##### INPUT RECORDS
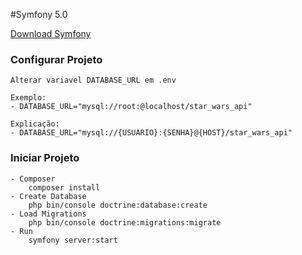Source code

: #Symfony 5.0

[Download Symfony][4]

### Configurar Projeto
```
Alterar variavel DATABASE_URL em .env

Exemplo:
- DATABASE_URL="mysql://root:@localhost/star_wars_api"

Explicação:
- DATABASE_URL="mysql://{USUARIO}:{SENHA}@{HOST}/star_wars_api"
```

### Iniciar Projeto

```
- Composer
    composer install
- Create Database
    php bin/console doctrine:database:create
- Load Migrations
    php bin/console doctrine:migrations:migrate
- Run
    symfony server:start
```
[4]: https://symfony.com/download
##########
##### INPUT RECORDS
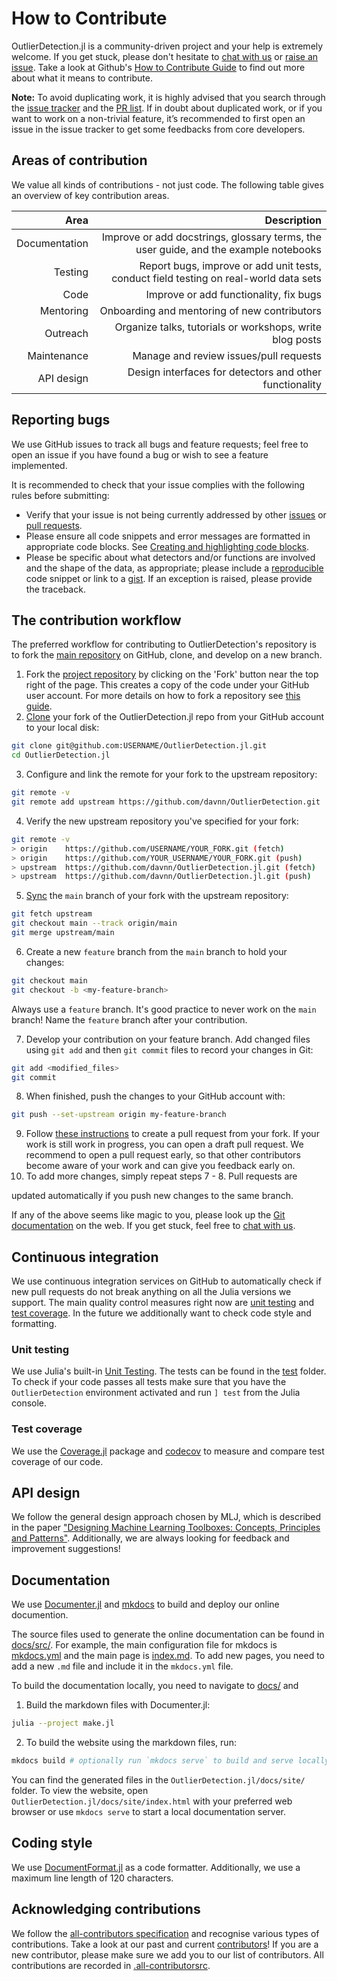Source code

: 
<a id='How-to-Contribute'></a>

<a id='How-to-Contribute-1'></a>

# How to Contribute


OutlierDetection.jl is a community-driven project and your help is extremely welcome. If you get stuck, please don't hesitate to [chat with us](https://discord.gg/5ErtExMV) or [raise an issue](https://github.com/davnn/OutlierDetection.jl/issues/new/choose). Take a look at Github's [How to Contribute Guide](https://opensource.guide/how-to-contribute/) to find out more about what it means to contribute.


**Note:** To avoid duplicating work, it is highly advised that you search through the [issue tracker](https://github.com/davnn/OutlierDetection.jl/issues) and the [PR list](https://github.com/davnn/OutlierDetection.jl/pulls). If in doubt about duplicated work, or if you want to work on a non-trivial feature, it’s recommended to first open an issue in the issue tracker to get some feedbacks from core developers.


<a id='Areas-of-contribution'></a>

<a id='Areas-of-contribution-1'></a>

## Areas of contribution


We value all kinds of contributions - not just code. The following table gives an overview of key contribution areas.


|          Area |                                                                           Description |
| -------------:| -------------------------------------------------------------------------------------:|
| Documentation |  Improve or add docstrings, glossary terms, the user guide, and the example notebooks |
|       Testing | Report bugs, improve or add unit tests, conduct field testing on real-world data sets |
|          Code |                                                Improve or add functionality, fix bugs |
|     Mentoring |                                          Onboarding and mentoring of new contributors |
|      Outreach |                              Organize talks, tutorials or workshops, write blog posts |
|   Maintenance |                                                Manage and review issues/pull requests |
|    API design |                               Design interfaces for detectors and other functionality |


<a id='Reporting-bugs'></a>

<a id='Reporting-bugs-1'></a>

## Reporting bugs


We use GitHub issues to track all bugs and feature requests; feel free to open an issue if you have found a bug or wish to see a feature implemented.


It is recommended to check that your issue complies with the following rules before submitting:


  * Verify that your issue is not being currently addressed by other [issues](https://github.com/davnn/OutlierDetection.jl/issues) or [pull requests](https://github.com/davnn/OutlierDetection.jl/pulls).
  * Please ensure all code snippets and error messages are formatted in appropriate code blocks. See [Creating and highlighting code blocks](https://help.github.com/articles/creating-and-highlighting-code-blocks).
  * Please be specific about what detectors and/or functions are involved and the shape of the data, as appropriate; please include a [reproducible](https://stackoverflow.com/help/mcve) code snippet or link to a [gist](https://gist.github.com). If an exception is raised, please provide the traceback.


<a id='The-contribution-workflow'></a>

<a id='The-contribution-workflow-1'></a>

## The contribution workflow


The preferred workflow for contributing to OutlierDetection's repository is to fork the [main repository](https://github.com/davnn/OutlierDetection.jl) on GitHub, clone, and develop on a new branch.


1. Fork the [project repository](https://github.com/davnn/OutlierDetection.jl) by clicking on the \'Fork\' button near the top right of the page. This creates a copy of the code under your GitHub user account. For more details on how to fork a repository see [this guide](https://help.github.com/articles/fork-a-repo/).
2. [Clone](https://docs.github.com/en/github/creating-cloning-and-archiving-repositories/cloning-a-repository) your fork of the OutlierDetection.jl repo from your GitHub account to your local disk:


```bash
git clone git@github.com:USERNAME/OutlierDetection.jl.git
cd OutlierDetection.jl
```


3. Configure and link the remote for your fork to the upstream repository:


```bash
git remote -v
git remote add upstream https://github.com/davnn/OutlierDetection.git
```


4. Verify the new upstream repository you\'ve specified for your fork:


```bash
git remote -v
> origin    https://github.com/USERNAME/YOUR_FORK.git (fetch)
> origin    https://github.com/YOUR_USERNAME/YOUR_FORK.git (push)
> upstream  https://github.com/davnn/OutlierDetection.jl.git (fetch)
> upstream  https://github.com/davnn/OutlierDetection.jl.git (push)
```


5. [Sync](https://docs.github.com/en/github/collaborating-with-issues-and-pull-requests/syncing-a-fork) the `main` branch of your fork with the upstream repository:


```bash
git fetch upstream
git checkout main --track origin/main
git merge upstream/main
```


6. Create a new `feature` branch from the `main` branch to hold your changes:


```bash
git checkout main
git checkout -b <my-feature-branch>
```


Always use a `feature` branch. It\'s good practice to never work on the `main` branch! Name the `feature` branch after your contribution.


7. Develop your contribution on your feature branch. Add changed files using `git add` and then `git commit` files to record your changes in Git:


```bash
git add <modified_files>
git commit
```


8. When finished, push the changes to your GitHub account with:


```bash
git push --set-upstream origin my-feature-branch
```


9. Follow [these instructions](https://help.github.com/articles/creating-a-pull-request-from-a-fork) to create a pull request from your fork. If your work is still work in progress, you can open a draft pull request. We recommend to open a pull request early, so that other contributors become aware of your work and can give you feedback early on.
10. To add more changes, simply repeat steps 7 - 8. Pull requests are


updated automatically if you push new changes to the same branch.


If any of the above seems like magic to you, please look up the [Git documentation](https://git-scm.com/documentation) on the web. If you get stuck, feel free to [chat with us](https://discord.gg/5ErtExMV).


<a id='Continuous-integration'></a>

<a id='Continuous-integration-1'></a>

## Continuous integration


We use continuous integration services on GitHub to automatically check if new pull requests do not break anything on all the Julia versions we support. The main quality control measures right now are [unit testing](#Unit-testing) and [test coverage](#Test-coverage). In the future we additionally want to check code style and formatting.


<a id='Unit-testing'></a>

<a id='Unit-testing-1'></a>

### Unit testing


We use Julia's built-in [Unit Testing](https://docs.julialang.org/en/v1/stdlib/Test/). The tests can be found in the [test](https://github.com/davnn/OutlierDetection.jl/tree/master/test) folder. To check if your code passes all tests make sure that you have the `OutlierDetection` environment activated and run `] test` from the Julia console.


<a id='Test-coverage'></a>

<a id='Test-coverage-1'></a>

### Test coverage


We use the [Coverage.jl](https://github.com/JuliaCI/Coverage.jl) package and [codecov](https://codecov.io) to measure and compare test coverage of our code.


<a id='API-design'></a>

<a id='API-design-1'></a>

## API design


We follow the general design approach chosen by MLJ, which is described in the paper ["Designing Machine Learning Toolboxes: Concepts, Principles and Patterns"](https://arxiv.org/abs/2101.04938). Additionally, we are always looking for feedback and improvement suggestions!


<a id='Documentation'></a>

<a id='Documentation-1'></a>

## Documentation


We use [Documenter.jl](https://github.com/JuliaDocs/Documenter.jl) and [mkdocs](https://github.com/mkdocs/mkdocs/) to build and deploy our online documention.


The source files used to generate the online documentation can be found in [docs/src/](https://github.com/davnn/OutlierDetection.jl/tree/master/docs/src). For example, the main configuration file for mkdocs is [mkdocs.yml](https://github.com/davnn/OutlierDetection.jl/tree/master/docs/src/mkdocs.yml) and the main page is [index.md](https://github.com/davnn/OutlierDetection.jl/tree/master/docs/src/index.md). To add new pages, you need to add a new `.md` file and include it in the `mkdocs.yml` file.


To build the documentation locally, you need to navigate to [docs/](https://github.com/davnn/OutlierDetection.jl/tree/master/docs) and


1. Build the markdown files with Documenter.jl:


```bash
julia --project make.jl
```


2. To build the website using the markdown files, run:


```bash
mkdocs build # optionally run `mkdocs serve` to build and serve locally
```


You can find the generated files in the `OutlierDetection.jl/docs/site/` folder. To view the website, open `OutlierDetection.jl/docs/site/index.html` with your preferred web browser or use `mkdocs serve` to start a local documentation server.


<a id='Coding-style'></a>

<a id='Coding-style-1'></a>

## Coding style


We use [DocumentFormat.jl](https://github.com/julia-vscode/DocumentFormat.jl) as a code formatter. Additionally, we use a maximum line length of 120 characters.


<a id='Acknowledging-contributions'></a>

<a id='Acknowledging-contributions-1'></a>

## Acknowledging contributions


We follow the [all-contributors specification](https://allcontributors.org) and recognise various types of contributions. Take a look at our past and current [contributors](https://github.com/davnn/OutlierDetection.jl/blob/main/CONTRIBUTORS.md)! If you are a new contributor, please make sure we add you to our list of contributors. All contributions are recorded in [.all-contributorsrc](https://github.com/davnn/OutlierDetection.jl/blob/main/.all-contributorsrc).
##########
> **TASK DETAILS**: The answer should consist of every line from the listing above that includes the word "commit".

> **WRITTEN ANSWER**:
7. Develop your contribution on your feature branch. Add changed files using `git add` and then `git commit` files to record your changes in Git:
git commit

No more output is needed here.